**Assigned task**
Show each line from the listing that includes the word "величины".

**Input material**
────────────────

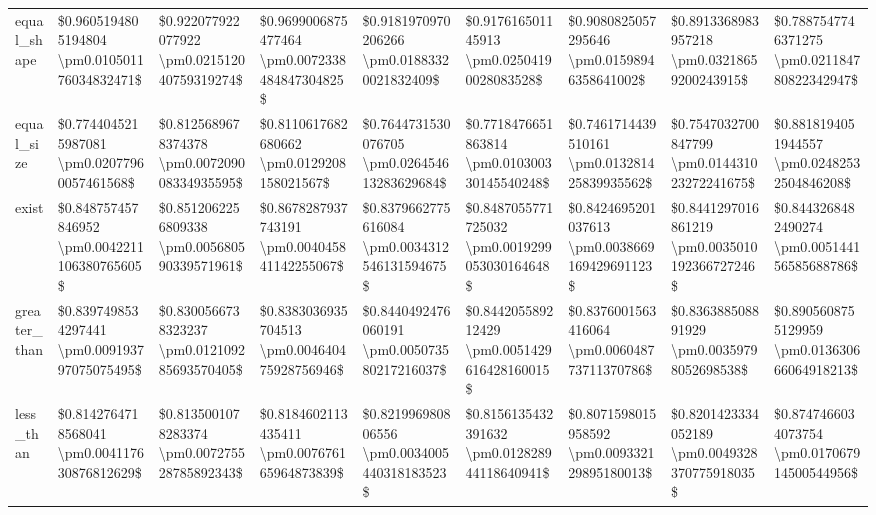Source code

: \begin{tabular}{lllllllll}
equal\_shape    &    \$0.9605194805194804 \textbackslash pm0.010501176034832471\$ &   \$0.922077922077922 \textbackslash pm0.021512040759319274\$ &  \$0.9699006875477464 \textbackslash pm0.0072338484847304825\$ &    \$0.9181970970206266 \textbackslash pm0.01883320021832409\$ &     \$0.917616501145913 \textbackslash pm0.02504190028083528\$ &    \$0.9080825057295646 \textbackslash pm0.01598946358641002\$ &    \$0.8913368983957218 \textbackslash pm0.03218659200243915\$ &  \$0.7887547746371275 \textbackslash pm0.021184780822342947\$ \\
equal\_size     &     \$0.7744045215987081 \textbackslash pm0.02077960057461568\$ &  \$0.8125689678374378 \textbackslash pm0.007209008334935595\$ &     \$0.8110617682680662 \textbackslash pm0.0129208158021567\$ &   \$0.7644731530076705 \textbackslash pm0.026454613283629684\$ &   \$0.7718476651863814 \textbackslash pm0.010300330145540248\$ &   \$0.7461714439510161 \textbackslash pm0.013281425839935562\$ &   \$0.7547032700847799 \textbackslash pm0.014431023272241675\$ &   \$0.8818194051944557 \textbackslash pm0.02482532504846208\$ \\
exist          &    \$0.848757457846952 \textbackslash pm0.0042211106380765605\$ &  \$0.8512062256809338 \textbackslash pm0.005680590339571961\$ &   \$0.8678287937743191 \textbackslash pm0.004045841142255067\$ &  \$0.8379662775616084 \textbackslash pm0.0034312546131594675\$ &  \$0.8487055771725032 \textbackslash pm0.0019299053030164648\$ &  \$0.8424695201037613 \textbackslash pm0.0038669169429691123\$ &  \$0.8441297016861219 \textbackslash pm0.0035010192366727246\$ &  \$0.8443268482490274 \textbackslash pm0.005144156585688786\$ \\
greater\_than   &    \$0.8397498534297441 \textbackslash pm0.009193797075075495\$ &  \$0.8300566738323237 \textbackslash pm0.012109285693570405\$ &   \$0.8383036935704513 \textbackslash pm0.004640475928756946\$ &   \$0.8440492476060191 \textbackslash pm0.005073580217216037\$ &   \$0.844205589212429 \textbackslash pm0.0051429616428160015\$ &   \$0.8376001563416064 \textbackslash pm0.006048773711370786\$ &     \$0.836388508891929 \textbackslash pm0.00359798052698538\$ &  \$0.8905608755129959 \textbackslash pm0.013630666064918213\$ \\
less\_than      &    \$0.8142764718568041 \textbackslash pm0.004117630876812629\$ &  \$0.8135001078283374 \textbackslash pm0.007275528785892343\$ &   \$0.8184602113435411 \textbackslash pm0.007676165964873839\$ &   \$0.821996980806556 \textbackslash pm0.0034005440318183523\$ &   \$0.8156135432391632 \textbackslash pm0.012828944118640941\$ &   \$0.8071598015958592 \textbackslash pm0.009332129895180013\$ &  \$0.8201423334052189 \textbackslash pm0.0049328370775918035\$ &  \$0.8747466034073754 \textbackslash pm0.017067914500544956\$ \\

\end{tabular}

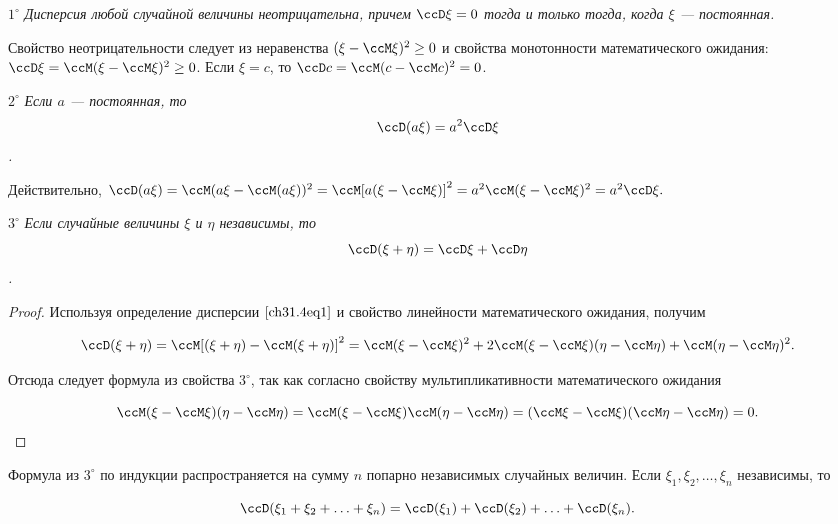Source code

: $1^{\circ}$ \textit{Дисперсия любой случайной величины неотрицательна, причем $\ccD\xi = 0$ тогда и только тогда, когда $\xi$ --- постоянная. }

Свойство неотрицательности следует из неравенства $(\xi - \ccM \xi)^2 \ge 0$ и свойства монотонности математического ожидания: $\ccD \xi = \ccM (\xi - \ccM \xi)^2 \ge 0$. Если $\xi = c$, то $\ccD c = \ccM (c - \ccM c)^2 = 0$. 

$2^{\circ}$ \textit{Если $a$ --- постоянная, то $$\ccD(a\xi) = a^2 \ccD\xi$$.}

Действительно, $\ccD(a\xi) = \ccM(a\xi - \ccM (a\xi))^2 = \ccM [a (\xi - \ccM \xi)]^2 = a^2\ccM(\xi - \ccM\xi)^2 = a^2 \ccD\xi.$

$3^{\circ}$ \textit{Если случайные величины $\xi$ и $\eta$ независимы, то $$\ccD(\xi + \eta) = \ccD\xi + \ccD\eta$$.}

\begin{proof}
Используя определение дисперсии $\eqref{ch31.4eq1}$ и свойство линейности математического ожидания, получим

$$
\ccD(\xi + \eta) = \ccM[(\xi + \eta) - \ccM(\xi + \eta)]^2 = \ccM(\xi - \ccM\xi)^2 + 2\ccM(\xi - \ccM\xi)(\eta - \ccM\eta) + \ccM(\eta  - \ccM\eta)^2.
$$

Отсюда следует формула из свойства $3^{\circ}$, так как согласно свойству мультипликативности математического ожидания

$$
\ccM(\xi - \ccM\xi)(\eta - \ccM\eta) = \ccM(\xi - \ccM\xi)\ccM(\eta - \ccM\eta) = (\ccM\xi - \ccM\xi)(\ccM\eta - \ccM\eta) = 0.
$$


\end{proof}

Формула из $3^{\circ}$ по индукции распространяется на сумму $n$ попарно независимых случайных величин. Если $\xi_1,\xi_2, \ldots, \xi_n$ независимы, то 

$$
\ccD(\xi_1 + \xi_2 + \ldots + \xi_n) = \ccD(\xi_1) + \ccD(\xi_2) + \ldots + \ccD(\xi_n).
$$
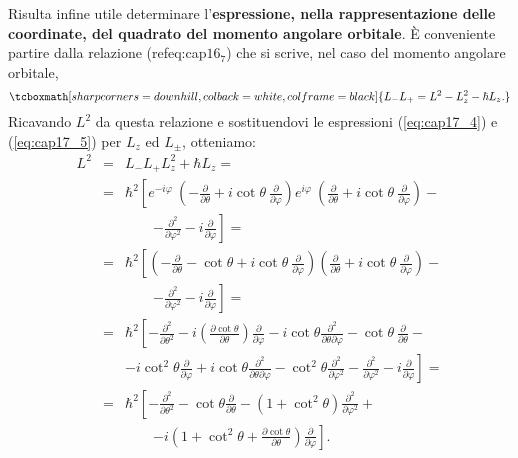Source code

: \documentclass[a4paper,12pt,oneside]{book}
\begin{document}
Risulta infine utile determinare l'\textbf{espressione, nella rappresentazione delle coordinate, del quadrato del momento angolare orbitale}. È conveniente partire dalla relazione (refeq:cap$16_7$) che si scrive, nel caso del momento angolare orbitale,
	\begin{equation}
		\tcboxmath[sharp corners=downhill, colback=white, colframe=black]{
			L_- L_+ = L^2 -L_z ^2 -\hbar L_z .
			}
	\end{equation}
Ricavando $L^2$ da questa relazione e sostituendovi le espressioni (\ref{eq:cap17_4}) e (\ref{eq:cap17_5}) per $L_z$ ed $L_{\pm}$, otteniamo:
\begin{eqnarray}
L^2 &=& L_-L_+ L_z^2 +\hbar L_z = \nonumber \\
&=& \hbar ^2 \left[e^{-i\varphi}\ \left(-\frac{\partial}{\partial \theta}+i \cot \theta\ \frac{\partial}{\partial \varphi}\right)e^{i\varphi}\ \left(\frac{\partial}{\partial \theta}+i \cot \theta\ \frac{\partial}{\partial \varphi}\right)-\right. \nonumber \\
& &\qquad \left. -\frac{\partial ^2}{\partial \varphi ^2}- i\frac{\partial}{\partial \varphi}\right] = \nonumber \\
&=&\hbar ^ 2 \left[ \left( -\frac{\partial}{\partial \theta}-\cot\theta +i \cot\theta\ \frac{\partial}{\partial \varphi}\right)\left(\frac{\partial}{\partial \theta}+i \cot \theta \ \frac{\partial}{\partial \varphi}\right)-\right. \nonumber \\
& &\qquad \left. -\frac{\partial ^2}{\partial \varphi ^2}- i\frac{\partial}{\partial \varphi}\right] = \nonumber \\
&=& \hbar ^2 \left[ -\frac{\partial ^2}{\partial \theta ^2}-i\left( \frac{\partial \cot \theta}{\partial \theta}\right) \frac{\partial }{\partial \varphi }-i\cot \theta \frac{\partial ^2}{\partial \theta \partial \varphi}-\cot \theta\ \frac{\partial }{\partial \theta}-\right. \nonumber \\
& & \left. -i \cot ^2 \theta \frac{\partial }{\partial \varphi}+i \cot\theta \frac{\partial ^2}{\partial \theta \partial \varphi}-\cot ^2 \theta \frac{\partial ^2}{\partial \varphi ^2}-\frac{\partial ^2}{\partial \varphi ^2}-i\frac{\partial }{\partial \varphi}\right] = \nonumber \\
&=& \hbar^2 \left[ -\frac{\partial ^2}{\partial \theta ^2}-\cot \theta \frac{\partial }{\partial \theta}-\left(1+ \cot ^2 \theta\right) \frac{\partial ^2}{\partial \varphi ^2}+\right. \nonumber \\
& &\qquad \left. -i\left( 1+\cot ^2 \theta +\frac{\partial \cot \theta}{\partial \theta}\right)\frac{\partial}{\partial \varphi}\right] .
\end{eqnarray}
\end{document}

────────────────

**Reply to the task**
: $1^{\circ}$ \textit{Дисперсия любой случайной величины неотрицательна, причем $\ccD\xi = 0$ тогда и только тогда, когда $\xi$ --- постоянная. }
$3^{\circ}$ \textit{Если случайные величины $\xi$ и $\eta$ независимы, то $$\ccD(\xi + \eta) = \ccD\xi + \ccD\eta$$.}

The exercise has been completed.